Monty Python: Almost the Truth (docu)
De reünietournee van twee jaar geleden was volgens alle betrokkenen het definitieve slotakkoord: Monty Python is anno 2016 wel degelijk zo dood als die onfortuinlijke papegaai uit hun beroemdste sketch. Always look on the bright side of life, evenwel: op Sundance Channel zenden ze vandaag ‘Monty Python: Almost the Truth’ uit; niet de integrale, zés uur durende documentaire (‘één uur voor ieder van de zes leden’) die de Brit Alan G Parker in 2009 inblikte ter gelegenheid van het veertigjarige bestaan van het meest invloedrijke comedycollectief aller tijden, wél een forse samenvatting van twee uur. Wij kregen Parker in 2009 te spreken, en kwamen onder meer met het hiernavolgende thuis.
'De oorspronkelijke Monty Python- docu, waarvan Sundance een beknopte versie uitzendt, duurt zes uur: 'Eén uur voor ieder van de zes leden'.'
Alan G Parker «Tot halverwege de jaren 2000 werkte ik als consultant voor de punk- en heavymetalafdeling van EMI. Op zekere dag kreeg ik te horen dat ik de cd-reissues van alle Monty Python-platen mocht begeleiden, en dat ik de vijf nog levende Pythons mocht opzoeken om hun mening te vragen over de vormgeving van de hoesjes, de keuze van de bonustracks en zo meer. Toen alles een paar maanden later in kannen en kruiken was, dacht ik: ‘Hang on, we zijn niet ver meer van de veertigste verjaardag van Monty Python. Als ík geen carrièreomspannende documentaire over de Pythons maak, dan doet iemand anders het wel.’ Ik heb ze dan alle vijf teruggebeld en gevraagd of ze wilden meewerken, en tot mijn verrukking zeiden ze allemaal meteen ja. Ze kenden de documentaires die ik eerder al had gemaakt over The Clash en de Sex Pistols, en die vonden ze uitstekend.
»Overigens: Graham Chapman mag dan al dood zijn sinds 1989, hij zit net zoveel in ‘Almost the Truth’ als de andere vijf. Met dank aan het geweldige BBC-archief.»
HUMO Naar verluidt stonden de Britse komieken in rijen aan te schuiven om u hun medewerking toe te zeggen.
Parker «Toch ongeveer, ja.
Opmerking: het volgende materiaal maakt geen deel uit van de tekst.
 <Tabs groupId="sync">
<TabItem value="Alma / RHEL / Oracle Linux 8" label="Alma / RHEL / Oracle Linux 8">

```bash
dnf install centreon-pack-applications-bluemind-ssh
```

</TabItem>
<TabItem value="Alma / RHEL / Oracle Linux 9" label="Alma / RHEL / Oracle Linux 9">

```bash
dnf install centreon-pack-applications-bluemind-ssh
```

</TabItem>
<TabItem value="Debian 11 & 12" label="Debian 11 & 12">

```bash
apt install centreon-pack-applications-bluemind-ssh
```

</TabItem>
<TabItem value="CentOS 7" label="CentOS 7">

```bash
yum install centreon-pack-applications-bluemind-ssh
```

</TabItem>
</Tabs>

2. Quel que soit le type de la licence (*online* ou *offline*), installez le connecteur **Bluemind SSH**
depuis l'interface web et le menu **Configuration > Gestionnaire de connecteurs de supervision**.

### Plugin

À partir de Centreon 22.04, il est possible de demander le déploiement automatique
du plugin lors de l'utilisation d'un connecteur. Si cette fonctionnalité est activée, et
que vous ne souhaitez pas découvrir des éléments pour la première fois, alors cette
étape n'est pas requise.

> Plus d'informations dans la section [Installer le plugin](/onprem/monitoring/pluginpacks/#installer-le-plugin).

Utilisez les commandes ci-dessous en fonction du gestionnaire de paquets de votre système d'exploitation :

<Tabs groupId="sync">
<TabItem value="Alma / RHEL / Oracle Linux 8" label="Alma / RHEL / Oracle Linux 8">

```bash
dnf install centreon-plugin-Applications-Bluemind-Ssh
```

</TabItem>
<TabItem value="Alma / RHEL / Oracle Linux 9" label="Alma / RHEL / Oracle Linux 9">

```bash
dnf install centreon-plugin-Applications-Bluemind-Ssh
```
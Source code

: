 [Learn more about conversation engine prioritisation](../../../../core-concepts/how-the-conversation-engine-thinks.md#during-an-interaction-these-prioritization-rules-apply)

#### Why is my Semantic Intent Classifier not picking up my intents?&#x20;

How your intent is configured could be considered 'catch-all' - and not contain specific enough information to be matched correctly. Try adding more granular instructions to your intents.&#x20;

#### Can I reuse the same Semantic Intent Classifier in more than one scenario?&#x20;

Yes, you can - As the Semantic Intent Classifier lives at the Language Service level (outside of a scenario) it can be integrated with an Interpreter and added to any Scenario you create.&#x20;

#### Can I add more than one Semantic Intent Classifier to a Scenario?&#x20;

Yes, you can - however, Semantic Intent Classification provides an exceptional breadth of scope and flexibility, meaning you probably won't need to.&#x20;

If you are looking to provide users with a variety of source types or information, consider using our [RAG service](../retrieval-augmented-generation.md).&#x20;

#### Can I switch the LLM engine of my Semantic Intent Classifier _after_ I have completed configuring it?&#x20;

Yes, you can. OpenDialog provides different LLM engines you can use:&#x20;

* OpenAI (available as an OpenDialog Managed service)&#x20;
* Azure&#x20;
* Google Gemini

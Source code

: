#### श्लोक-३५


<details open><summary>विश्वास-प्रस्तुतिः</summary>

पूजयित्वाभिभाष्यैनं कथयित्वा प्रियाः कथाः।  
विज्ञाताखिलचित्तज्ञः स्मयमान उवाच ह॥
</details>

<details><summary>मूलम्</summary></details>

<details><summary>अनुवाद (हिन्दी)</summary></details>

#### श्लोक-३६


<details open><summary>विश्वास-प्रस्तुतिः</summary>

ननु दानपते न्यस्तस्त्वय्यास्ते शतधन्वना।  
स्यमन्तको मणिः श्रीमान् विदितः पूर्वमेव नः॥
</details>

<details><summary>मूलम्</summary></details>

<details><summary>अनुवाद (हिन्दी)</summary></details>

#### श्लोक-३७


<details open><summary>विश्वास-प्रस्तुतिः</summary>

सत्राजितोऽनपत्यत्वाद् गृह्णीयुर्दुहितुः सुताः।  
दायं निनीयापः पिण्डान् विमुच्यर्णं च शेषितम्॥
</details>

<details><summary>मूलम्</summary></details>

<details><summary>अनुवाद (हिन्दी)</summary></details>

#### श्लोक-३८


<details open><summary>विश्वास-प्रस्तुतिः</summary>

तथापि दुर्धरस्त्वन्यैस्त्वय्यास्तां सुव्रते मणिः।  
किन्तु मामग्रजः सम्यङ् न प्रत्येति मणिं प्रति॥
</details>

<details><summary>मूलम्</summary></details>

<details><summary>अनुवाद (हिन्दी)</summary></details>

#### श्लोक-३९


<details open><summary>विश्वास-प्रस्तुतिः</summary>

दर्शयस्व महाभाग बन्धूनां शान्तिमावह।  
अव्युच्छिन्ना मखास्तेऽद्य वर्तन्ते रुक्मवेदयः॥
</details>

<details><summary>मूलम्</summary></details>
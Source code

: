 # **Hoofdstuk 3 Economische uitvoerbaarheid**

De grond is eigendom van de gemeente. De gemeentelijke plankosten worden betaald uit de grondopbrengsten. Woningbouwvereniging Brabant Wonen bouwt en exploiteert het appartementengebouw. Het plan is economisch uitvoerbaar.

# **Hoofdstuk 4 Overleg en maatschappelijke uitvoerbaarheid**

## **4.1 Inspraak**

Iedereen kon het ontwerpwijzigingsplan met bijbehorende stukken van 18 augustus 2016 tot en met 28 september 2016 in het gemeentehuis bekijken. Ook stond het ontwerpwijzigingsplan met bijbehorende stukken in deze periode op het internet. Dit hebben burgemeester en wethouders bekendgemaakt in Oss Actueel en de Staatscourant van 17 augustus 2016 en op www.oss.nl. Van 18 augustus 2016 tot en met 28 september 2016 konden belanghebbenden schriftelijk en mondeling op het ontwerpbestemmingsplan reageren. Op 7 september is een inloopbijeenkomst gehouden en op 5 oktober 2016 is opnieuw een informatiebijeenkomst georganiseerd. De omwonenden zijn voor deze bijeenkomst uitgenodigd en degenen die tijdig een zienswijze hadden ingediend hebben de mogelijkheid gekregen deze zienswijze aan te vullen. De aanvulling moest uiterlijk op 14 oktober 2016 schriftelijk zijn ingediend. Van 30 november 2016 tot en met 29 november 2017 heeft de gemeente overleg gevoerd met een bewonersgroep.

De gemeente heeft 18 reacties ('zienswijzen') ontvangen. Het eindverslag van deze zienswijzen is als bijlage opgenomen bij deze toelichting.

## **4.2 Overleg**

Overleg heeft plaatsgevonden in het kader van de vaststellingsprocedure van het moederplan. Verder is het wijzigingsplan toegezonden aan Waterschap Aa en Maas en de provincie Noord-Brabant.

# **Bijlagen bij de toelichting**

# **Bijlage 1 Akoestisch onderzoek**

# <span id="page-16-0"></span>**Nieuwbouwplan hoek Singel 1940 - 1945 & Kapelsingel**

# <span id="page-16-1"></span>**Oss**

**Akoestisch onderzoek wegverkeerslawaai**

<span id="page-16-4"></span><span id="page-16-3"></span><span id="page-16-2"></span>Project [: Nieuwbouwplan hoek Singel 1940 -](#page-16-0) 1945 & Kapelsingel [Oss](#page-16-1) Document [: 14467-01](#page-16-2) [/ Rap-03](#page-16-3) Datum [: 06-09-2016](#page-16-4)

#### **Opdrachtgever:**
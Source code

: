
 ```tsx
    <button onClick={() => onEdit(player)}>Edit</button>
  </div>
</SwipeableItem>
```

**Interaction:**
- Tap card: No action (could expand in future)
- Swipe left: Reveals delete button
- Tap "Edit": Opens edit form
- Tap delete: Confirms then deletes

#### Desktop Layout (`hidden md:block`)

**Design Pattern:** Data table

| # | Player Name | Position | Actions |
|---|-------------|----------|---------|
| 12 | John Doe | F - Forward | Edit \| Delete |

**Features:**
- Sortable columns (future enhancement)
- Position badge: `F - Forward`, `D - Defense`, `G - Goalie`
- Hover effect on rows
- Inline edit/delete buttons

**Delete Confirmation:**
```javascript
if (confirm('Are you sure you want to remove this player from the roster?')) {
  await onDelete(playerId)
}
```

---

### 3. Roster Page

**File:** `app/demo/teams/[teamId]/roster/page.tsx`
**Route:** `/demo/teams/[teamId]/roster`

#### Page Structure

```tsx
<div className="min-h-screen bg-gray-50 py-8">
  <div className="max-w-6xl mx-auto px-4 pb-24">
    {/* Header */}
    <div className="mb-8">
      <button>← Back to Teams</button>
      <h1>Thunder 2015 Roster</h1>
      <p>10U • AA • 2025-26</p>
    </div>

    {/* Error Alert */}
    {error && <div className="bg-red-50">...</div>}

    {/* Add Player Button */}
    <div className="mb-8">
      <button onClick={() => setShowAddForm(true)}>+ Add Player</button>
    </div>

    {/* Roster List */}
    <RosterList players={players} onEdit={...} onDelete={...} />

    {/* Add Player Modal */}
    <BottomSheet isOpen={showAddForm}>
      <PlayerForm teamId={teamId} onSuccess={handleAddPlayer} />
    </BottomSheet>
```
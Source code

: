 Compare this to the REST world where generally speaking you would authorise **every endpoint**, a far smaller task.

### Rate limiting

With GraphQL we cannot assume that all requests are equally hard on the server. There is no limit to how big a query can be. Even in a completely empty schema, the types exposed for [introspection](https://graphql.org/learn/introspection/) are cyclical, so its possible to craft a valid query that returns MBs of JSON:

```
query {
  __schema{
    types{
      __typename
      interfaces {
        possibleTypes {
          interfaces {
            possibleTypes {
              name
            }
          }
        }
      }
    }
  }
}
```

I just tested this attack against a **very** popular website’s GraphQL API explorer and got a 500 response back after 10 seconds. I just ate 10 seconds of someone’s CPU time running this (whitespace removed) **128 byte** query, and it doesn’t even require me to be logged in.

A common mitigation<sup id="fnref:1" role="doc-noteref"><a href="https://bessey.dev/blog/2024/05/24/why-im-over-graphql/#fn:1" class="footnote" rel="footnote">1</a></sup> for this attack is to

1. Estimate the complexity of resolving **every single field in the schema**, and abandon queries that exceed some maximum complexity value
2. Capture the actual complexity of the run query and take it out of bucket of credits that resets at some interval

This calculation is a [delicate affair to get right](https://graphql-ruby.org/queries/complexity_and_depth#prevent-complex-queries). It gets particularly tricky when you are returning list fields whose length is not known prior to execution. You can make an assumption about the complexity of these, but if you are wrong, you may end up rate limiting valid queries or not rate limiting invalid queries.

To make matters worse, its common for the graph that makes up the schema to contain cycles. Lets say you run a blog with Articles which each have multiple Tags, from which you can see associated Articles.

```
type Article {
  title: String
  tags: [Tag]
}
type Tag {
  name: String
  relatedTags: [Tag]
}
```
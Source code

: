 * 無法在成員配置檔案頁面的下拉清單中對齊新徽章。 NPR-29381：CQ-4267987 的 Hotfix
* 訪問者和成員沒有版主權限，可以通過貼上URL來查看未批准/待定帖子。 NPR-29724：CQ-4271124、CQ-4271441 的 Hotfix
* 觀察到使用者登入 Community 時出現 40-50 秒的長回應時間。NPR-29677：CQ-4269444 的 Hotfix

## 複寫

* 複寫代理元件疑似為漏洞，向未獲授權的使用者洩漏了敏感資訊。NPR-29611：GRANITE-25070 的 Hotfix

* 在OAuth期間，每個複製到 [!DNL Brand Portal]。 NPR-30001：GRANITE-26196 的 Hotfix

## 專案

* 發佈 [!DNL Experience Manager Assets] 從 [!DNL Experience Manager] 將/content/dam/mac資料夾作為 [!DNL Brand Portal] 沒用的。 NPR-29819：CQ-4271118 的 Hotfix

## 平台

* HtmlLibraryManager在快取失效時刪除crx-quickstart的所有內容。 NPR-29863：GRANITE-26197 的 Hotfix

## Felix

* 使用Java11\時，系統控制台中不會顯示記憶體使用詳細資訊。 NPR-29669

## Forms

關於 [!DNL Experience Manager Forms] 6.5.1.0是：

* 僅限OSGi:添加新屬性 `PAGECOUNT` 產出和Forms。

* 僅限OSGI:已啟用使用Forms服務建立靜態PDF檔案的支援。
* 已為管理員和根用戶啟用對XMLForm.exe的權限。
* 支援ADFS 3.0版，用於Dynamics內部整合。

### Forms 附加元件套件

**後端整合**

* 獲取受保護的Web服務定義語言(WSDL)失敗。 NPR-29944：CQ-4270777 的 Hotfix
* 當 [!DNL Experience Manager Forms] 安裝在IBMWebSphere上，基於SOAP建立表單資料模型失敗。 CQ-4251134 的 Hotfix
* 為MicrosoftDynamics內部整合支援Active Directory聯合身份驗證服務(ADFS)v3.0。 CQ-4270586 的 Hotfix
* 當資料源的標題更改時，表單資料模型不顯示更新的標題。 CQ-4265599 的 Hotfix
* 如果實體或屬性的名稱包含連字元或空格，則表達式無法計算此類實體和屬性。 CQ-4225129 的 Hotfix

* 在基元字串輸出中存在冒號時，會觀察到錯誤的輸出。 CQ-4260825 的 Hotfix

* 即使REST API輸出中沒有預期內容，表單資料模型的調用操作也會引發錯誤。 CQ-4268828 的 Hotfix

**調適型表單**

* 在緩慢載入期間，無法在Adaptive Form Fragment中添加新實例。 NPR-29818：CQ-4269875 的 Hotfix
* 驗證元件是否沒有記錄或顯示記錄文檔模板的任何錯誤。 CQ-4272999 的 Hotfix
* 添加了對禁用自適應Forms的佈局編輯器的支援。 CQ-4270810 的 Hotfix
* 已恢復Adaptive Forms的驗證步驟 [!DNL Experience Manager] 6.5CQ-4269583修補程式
Simon Pegg nam zelfs drie dagen vrij van de opnames van de ‘Kuifje’-film in Parijs om naar Londen te vliegen en zijn interview te doen. En Steve Coogan schudde zó drie hele Python-sketches uit zijn mouw, inclusief alle silly voices. Zijn imitaties waren zo griezelig perfect dat we hem de sketch ‘The Piranha Brothers’ hebben laten overdoen, in een hotelkamer in Los Angeles dan nog: die beelden hebben we in de montage gecombineerd met beelden van Michael Palin van veertig jaar eerder. En ken je Eddie Izzard? Die heeft speciaal voor ons uit zijn hoofd de volledige ‘Four Yorkshiremen’-sketch gespeeld. In z’n dooie eentje!»
HUMO Ook de enige echte Elvis was een groot Monty Python-fan, leren we uit uw documentaire.
Parker «Klopt, ja. Ik heb Priscilla Presley overigens nog om een interview verzocht, maar daar zei ze helaas geen tijd voor te hebben – uiteindelijk hebben we Elvis’ beste vriend bereid gevonden om mee te werken: Jerry Schilling, die lid was van The Memphis Mafia.
»Priscilla wist me wel te vertellen dat Elvis ‘The Holy Grail’ praktisch woord voor woord vanbuiten kende. Vooral de fameuze Black Knight scheen hij fantastisch te vinden. Als hij tijdens een spelletje voetbal in de achtertuin van Graceland struikelde en z’n knie schaafde, ging dat van (met bekakt accent): ‘Oh, tis but a flesh wound, my friend’ – net als de Black Knight wiens beide benen zojuist zijn afgehakt (lacht).»
HUMO Bent u eigenlijk zélf een grote Python-fanaat?
Parker «Eentje van het obsessieve soort zelfs. Bij mij thuis heb ik een enorme verzameling Python-memorabilia: boeken, tijdschriften, platen, posters... Het vreemdste item is ongetwijfeld mijn kotsende Mister Creosote-pop. Je weet wel, die ontploffende papzak uit ‘The Meaning of Life’. Je drukt op zijn buik, en er komt een gulp groen slijm uit, die meteen weer wordt opgezogen wanneer je zijn buik loslaat (lacht). Silly, but funny.»